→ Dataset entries
++++++++++++++++++++

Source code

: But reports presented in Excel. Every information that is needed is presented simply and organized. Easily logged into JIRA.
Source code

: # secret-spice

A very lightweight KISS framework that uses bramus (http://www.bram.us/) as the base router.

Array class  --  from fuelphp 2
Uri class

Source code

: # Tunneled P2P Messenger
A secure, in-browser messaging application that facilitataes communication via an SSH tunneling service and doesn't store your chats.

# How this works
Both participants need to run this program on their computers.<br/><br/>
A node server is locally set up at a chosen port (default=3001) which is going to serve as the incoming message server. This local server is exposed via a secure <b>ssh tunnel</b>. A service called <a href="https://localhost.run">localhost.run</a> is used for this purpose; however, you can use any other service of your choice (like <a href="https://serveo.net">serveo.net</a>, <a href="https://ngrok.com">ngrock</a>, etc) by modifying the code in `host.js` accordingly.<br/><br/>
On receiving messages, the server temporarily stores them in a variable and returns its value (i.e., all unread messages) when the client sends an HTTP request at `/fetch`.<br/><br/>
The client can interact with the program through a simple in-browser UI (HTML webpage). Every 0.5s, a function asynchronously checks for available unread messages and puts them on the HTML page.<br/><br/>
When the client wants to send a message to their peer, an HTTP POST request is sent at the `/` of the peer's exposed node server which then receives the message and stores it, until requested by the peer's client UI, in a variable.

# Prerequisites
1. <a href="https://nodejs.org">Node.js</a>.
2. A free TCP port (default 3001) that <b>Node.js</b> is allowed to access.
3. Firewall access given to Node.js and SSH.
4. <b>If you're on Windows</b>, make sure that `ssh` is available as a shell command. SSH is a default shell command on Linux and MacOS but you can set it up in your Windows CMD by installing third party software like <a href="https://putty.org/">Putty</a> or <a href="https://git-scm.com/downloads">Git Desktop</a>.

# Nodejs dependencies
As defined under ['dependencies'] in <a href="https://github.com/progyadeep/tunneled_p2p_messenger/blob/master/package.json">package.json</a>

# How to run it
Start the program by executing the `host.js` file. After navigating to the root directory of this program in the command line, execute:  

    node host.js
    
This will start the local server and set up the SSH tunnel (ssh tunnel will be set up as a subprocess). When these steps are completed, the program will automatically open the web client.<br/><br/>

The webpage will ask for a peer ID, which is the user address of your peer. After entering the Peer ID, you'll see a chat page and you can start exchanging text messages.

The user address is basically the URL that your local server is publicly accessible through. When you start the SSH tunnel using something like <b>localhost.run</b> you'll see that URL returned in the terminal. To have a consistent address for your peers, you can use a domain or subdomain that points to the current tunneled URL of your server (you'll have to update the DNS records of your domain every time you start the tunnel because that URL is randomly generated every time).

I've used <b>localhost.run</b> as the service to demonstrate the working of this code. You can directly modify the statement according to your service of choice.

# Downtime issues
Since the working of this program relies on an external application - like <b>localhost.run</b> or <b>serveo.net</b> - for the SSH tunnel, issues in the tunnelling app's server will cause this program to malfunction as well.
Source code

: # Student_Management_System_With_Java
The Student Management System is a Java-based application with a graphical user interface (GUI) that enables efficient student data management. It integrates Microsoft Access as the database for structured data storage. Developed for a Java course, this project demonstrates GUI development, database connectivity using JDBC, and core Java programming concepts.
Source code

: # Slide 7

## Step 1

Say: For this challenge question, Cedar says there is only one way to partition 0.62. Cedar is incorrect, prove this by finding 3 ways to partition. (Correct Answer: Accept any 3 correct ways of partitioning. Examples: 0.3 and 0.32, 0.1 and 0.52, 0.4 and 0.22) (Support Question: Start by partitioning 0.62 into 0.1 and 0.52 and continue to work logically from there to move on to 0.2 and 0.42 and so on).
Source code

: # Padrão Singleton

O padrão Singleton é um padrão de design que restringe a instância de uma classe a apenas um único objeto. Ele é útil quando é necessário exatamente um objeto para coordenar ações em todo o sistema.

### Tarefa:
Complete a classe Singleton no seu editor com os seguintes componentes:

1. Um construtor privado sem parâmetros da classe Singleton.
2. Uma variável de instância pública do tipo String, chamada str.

++++++++++++++++++++

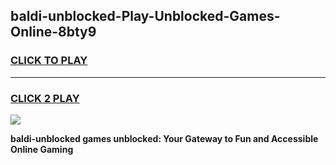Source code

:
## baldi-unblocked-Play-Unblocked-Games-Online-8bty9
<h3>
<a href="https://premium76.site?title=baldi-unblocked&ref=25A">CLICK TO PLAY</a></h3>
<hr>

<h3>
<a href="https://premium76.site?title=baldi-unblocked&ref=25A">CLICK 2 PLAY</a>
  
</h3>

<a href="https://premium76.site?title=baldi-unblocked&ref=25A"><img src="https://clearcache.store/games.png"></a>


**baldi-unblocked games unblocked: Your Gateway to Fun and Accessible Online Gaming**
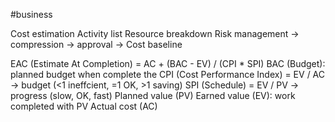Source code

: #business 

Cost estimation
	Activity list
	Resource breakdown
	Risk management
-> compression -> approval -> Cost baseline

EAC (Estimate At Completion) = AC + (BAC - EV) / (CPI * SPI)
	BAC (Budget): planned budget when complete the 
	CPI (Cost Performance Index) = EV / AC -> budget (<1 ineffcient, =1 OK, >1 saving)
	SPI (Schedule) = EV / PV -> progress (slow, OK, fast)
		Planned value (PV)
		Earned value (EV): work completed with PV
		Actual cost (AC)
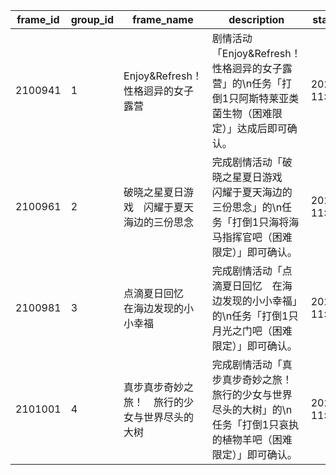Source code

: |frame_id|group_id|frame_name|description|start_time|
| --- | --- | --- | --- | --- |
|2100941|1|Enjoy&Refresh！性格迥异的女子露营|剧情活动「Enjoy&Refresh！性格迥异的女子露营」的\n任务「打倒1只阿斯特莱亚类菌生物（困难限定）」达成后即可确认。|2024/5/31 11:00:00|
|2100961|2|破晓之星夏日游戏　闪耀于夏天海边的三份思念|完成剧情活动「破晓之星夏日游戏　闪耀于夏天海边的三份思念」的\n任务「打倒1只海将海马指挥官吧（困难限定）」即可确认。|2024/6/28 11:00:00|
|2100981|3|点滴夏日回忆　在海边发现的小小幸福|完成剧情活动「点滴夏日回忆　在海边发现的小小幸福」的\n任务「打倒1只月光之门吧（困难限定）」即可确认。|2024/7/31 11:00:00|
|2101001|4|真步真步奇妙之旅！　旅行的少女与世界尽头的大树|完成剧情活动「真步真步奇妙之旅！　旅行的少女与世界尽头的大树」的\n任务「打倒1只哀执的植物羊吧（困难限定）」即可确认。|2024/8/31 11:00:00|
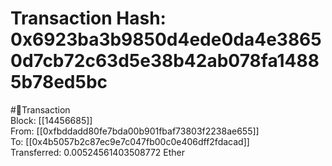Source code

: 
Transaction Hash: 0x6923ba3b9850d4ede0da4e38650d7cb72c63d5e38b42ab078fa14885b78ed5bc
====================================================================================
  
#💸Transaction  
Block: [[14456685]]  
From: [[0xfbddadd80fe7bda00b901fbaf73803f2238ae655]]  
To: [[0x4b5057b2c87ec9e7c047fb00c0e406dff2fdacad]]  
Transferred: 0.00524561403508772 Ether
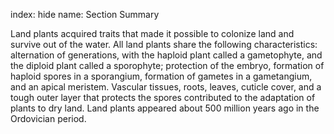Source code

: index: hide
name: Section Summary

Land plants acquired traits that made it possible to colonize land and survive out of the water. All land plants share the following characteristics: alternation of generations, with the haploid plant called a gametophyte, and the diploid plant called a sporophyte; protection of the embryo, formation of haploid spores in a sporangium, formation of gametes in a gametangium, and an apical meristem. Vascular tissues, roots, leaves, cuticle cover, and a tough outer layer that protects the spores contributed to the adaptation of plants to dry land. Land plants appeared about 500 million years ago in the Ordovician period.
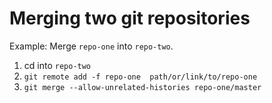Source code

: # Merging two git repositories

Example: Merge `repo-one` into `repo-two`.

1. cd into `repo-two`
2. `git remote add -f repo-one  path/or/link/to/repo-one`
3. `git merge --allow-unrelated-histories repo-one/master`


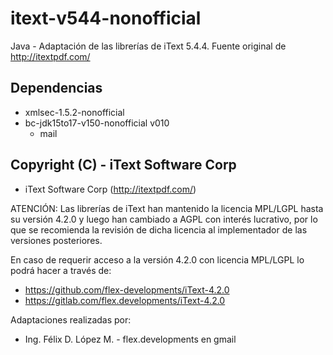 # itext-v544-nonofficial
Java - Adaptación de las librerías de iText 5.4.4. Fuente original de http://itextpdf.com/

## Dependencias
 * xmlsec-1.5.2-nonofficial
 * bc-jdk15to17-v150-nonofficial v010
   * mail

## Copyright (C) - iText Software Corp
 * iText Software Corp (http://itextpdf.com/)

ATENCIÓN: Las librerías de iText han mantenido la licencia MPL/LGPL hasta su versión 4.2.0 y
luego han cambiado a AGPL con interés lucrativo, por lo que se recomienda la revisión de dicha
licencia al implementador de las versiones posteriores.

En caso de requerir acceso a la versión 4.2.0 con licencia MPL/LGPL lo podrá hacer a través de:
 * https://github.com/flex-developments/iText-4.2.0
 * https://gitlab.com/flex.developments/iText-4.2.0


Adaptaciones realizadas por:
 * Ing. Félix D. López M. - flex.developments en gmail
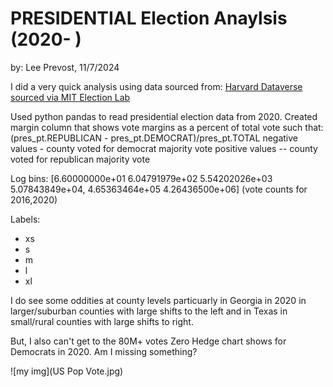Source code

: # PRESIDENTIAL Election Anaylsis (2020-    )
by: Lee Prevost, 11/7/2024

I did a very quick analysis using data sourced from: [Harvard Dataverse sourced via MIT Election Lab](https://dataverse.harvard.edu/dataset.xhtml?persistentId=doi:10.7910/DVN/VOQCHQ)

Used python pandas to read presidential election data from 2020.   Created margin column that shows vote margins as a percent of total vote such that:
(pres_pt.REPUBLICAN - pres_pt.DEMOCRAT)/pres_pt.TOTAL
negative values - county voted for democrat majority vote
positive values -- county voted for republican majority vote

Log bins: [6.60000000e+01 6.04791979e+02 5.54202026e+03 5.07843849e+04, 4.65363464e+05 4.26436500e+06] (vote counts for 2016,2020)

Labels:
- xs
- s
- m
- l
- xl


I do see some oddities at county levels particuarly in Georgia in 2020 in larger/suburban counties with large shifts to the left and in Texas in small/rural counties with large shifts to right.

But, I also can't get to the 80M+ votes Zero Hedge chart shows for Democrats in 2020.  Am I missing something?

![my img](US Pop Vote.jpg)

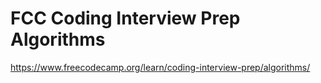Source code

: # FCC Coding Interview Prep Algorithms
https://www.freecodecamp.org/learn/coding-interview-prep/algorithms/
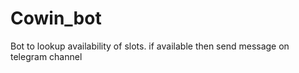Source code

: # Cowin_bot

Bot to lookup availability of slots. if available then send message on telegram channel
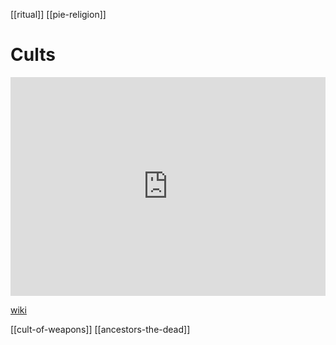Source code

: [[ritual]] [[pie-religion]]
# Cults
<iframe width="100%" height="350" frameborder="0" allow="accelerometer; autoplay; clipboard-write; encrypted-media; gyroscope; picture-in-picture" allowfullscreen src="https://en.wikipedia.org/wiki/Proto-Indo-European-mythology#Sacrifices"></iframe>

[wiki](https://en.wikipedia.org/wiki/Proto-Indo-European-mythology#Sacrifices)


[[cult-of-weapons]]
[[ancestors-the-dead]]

++++++++++++++++++++

→ What you are asked to do
Tally every line of the data that holds the word "CLICK" and write the count alone.

→ Solution for this task
2